WORK REQUIRED
In the data below, find each line carrying the string "seguir" and copy it out.

──────── DATA PROVIDED

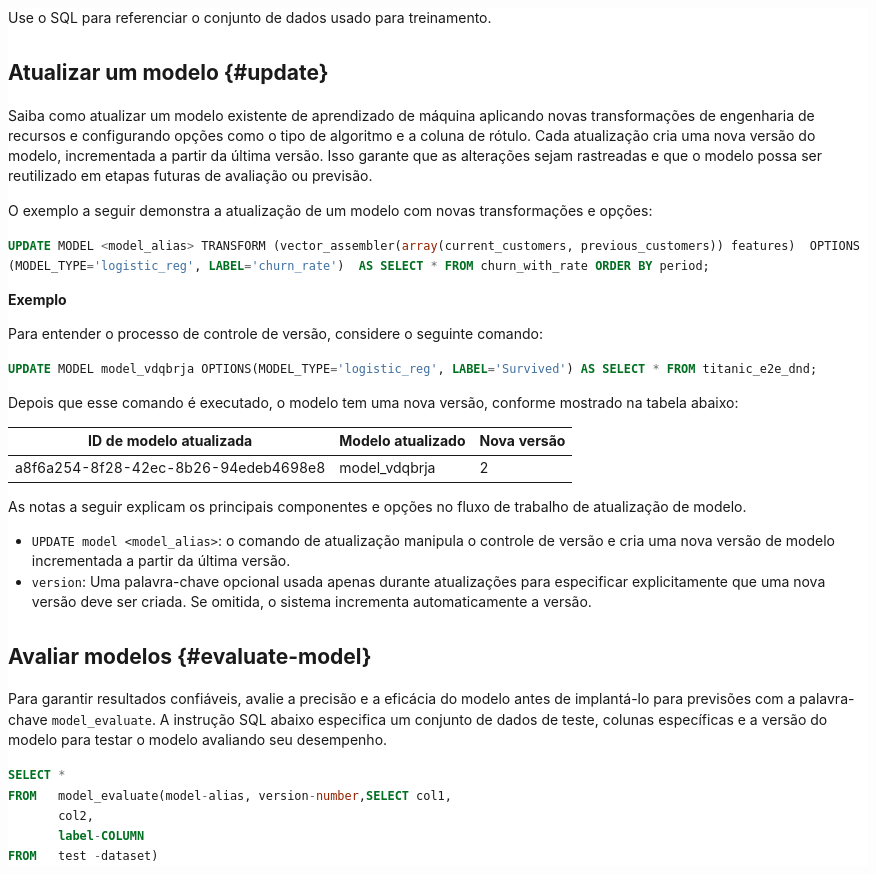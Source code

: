 Use o SQL para referenciar o conjunto de dados usado para treinamento.

## Atualizar um modelo {#update}

Saiba como atualizar um modelo existente de aprendizado de máquina aplicando novas transformações de engenharia de recursos e configurando opções como o tipo de algoritmo e a coluna de rótulo. Cada atualização cria uma nova versão do modelo, incrementada a partir da última versão. Isso garante que as alterações sejam rastreadas e que o modelo possa ser reutilizado em etapas futuras de avaliação ou previsão.

O exemplo a seguir demonstra a atualização de um modelo com novas transformações e opções:

```sql
UPDATE MODEL <model_alias> TRANSFORM (vector_assembler(array(current_customers, previous_customers)) features)  OPTIONS(MODEL_TYPE='logistic_reg', LABEL='churn_rate')  AS SELECT * FROM churn_with_rate ORDER BY period;
```

**Exemplo**

Para entender o processo de controle de versão, considere o seguinte comando:

```sql
UPDATE MODEL model_vdqbrja OPTIONS(MODEL_TYPE='logistic_reg', LABEL='Survived') AS SELECT * FROM titanic_e2e_dnd;
```

Depois que esse comando é executado, o modelo tem uma nova versão, conforme mostrado na tabela abaixo:

| ID de modelo atualizada | Modelo atualizado | Nova versão |
|--------------------------------------------|---------------|-------------|
| a8f6a254-8f28-42ec-8b26-94edeb4698e8 | model_vdqbrja | 2 |

As notas a seguir explicam os principais componentes e opções no fluxo de trabalho de atualização de modelo.

- `UPDATE model <model_alias>`: o comando de atualização manipula o controle de versão e cria uma nova versão de modelo incrementada a partir da última versão.
- `version`: Uma palavra-chave opcional usada apenas durante atualizações para especificar explicitamente que uma nova versão deve ser criada. Se omitida, o sistema incrementa automaticamente a versão.


## Avaliar modelos {#evaluate-model}

Para garantir resultados confiáveis, avalie a precisão e a eficácia do modelo antes de implantá-lo para previsões com a palavra-chave `model_evaluate`. A instrução SQL abaixo especifica um conjunto de dados de teste, colunas específicas e a versão do modelo para testar o modelo avaliando seu desempenho.

```sql
SELECT *
FROM   model_evaluate(model-alias, version-number,SELECT col1,
       col2,
       label-COLUMN
FROM   test -dataset)
```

────────────────

RESULT OF THE EXERCISE
O exemplo a seguir demonstra a atualização de um modelo com novas transformações e opções:
As notas a seguir explicam os principais componentes e opções no fluxo de trabalho de atualização de modelo.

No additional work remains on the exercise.